— PROBLEM TO WORK ON —
Your answer must be every line of the data below that holds the string "currentPrice", copied exactly.

* * * *

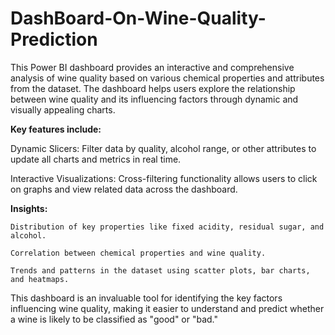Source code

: # DashBoard-On-Wine-Quality-Prediction


This Power BI dashboard provides an interactive and comprehensive analysis of wine quality based on various chemical properties and attributes from the dataset. The dashboard helps users explore the relationship between wine quality and its influencing factors through dynamic and visually appealing charts. 

**Key features include:**

Dynamic Slicers: Filter data by quality, alcohol range, or other attributes to update all charts and metrics in real time.

Interactive Visualizations: Cross-filtering functionality allows users to click on graphs and view related data across the dashboard.

**Insights:**

    Distribution of key properties like fixed acidity, residual sugar, and alcohol.
    
    Correlation between chemical properties and wine quality.
    
    Trends and patterns in the dataset using scatter plots, bar charts, and heatmaps.
  
This dashboard is an invaluable tool for identifying the key factors influencing wine quality, making it easier to understand and predict whether a wine is likely to be classified as "good" or "bad."
  
  





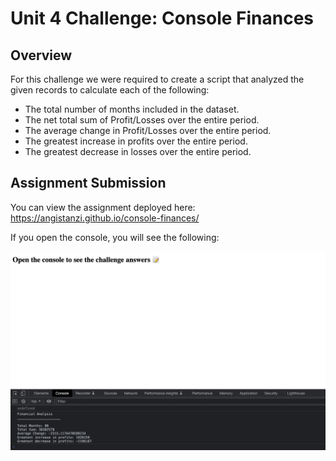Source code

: # Unit 4 Challenge: Console Finances

## Overview
For this challenge we were required to create a script that analyzed the given records to calculate each of the following:
* The total number of months included in the dataset.
* The net total sum of Profit/Losses over the entire period.
* The average change in Profit/Losses over the entire period.
* The greatest increase in profits over the entire period.
* The greatest decrease in losses over the entire period.

## Assignment Submission

You can view the assignment deployed here: https://angistanzi.github.io/console-finances/

If you open the console, you will see the following: 
 
![Challenge Answers](./Screenshot%202023-01-03%20at%208.45.04%20PM.png)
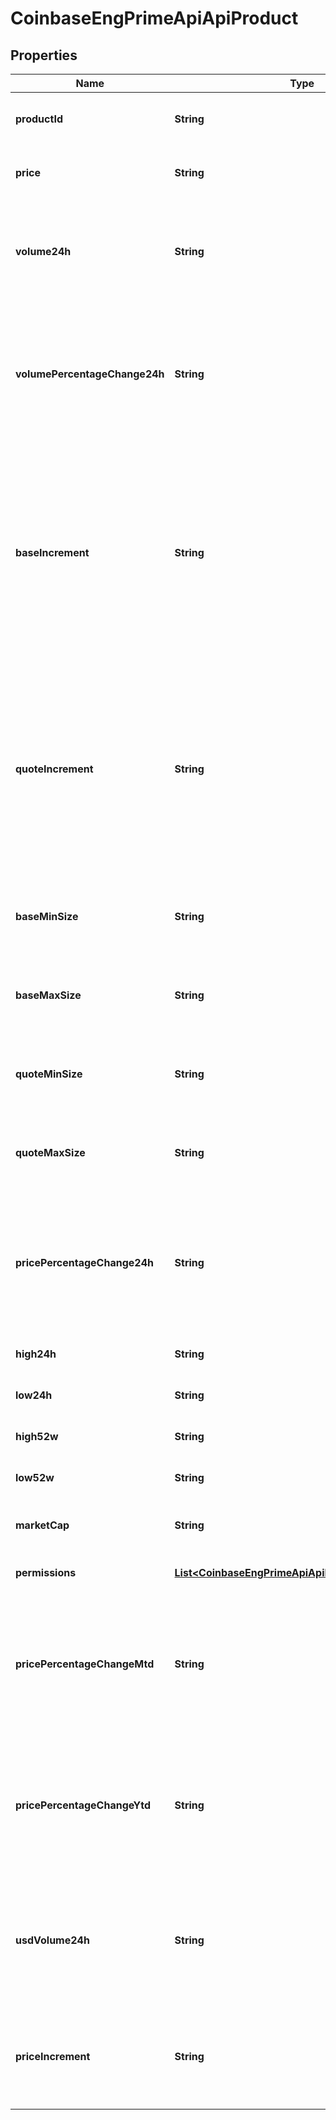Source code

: 
# CoinbaseEngPrimeApiApiProduct

## Properties
Name | Type | Description | Notes
------------ | ------------- | ------------- | -------------
**productId** | **String** | The id for the product pair, written as base-quote | 
**price** | **String** | The quote price for one unit of base asset | 
**volume24h** | **String** | How much base currency has been used for trading current product in the last 24 hours | 
**volumePercentageChange24h** | **String** | Compare previous 24 hour window (48-24 hours ago) with current 24 hour window (24 hours ago-current), expressed in percent | 
**baseIncrement** | **String** | The smallest possible unit of base currency *relative to current product* - if product is ETH-DAI, base increment is .0001, if product is ETH-USD, base increment is .00000001 | 
**quoteIncrement** | **String** | The smallest possible unit of quote currency *relative to current product* - if product is ALGO-USD, quote increment is .001, if product is ETH-USD, quote increment is .01 | 
**baseMinSize** | **String** | The minimum size (base asset) for which an order can be placed | 
**baseMaxSize** | **String** | The maximum size (base asset) for which an order can be placed | 
**quoteMinSize** | **String** | The minimum size (quote asset) for which an order can be placed | 
**quoteMaxSize** | **String** | The maximum size (quote asset) for which an order can be placed | 
**pricePercentageChange24h** | **String** | Compare price of one unit of base asset at beginning &amp; end of 24 hour window: (currentPrice - previousPrice) / currentPrice |  [optional]
**high24h** | **String** | Highest price value in the last 24 hours |  [optional]
**low24h** | **String** | Lowest price value in the last 24 hours |  [optional]
**high52w** | **String** | Highest price value in the last 52 weeks |  [optional]
**low52w** | **String** | Lowest price value in the last 52 weeks |  [optional]
**marketCap** | **String** | Total market valuation of the asset pair in quote |  [optional]
**permissions** | [**List&lt;CoinbaseEngPrimeApiApiProductPermissions&gt;**](CoinbaseEngPrimeApiApiProductPermissions.md) | Permissions given to user for product |  [optional]
**pricePercentageChangeMtd** | **String** | Compare price of one unit of base asset at beginning of the month vs now: (currentPrice - previousPrice) / currentPrice |  [optional]
**pricePercentageChangeYtd** | **String** | Compare price of one unit of base asset at beginning of the year vs now: (currentPrice - previousPrice) / currentPrice |  [optional]
**usdVolume24h** | **String** | How much base currency, converted to USD, has been used for trading current product in the last 24 hours |  [optional]
**priceIncrement** | **String** | The smallest possible unit of price in quote currency *relative to current product* |  [optional]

* * * *

— ANSWER TO THE EXERCISE —
**pricePercentageChange24h** | **String** | Compare price of one unit of base asset at beginning &amp; end of 24 hour window: (currentPrice - previousPrice) / currentPrice |  [optional]
**pricePercentageChangeMtd** | **String** | Compare price of one unit of base asset at beginning of the month vs now: (currentPrice - previousPrice) / currentPrice |  [optional]
**pricePercentageChangeYtd** | **String** | Compare price of one unit of base asset at beginning of the year vs now: (currentPrice - previousPrice) / currentPrice |  [optional]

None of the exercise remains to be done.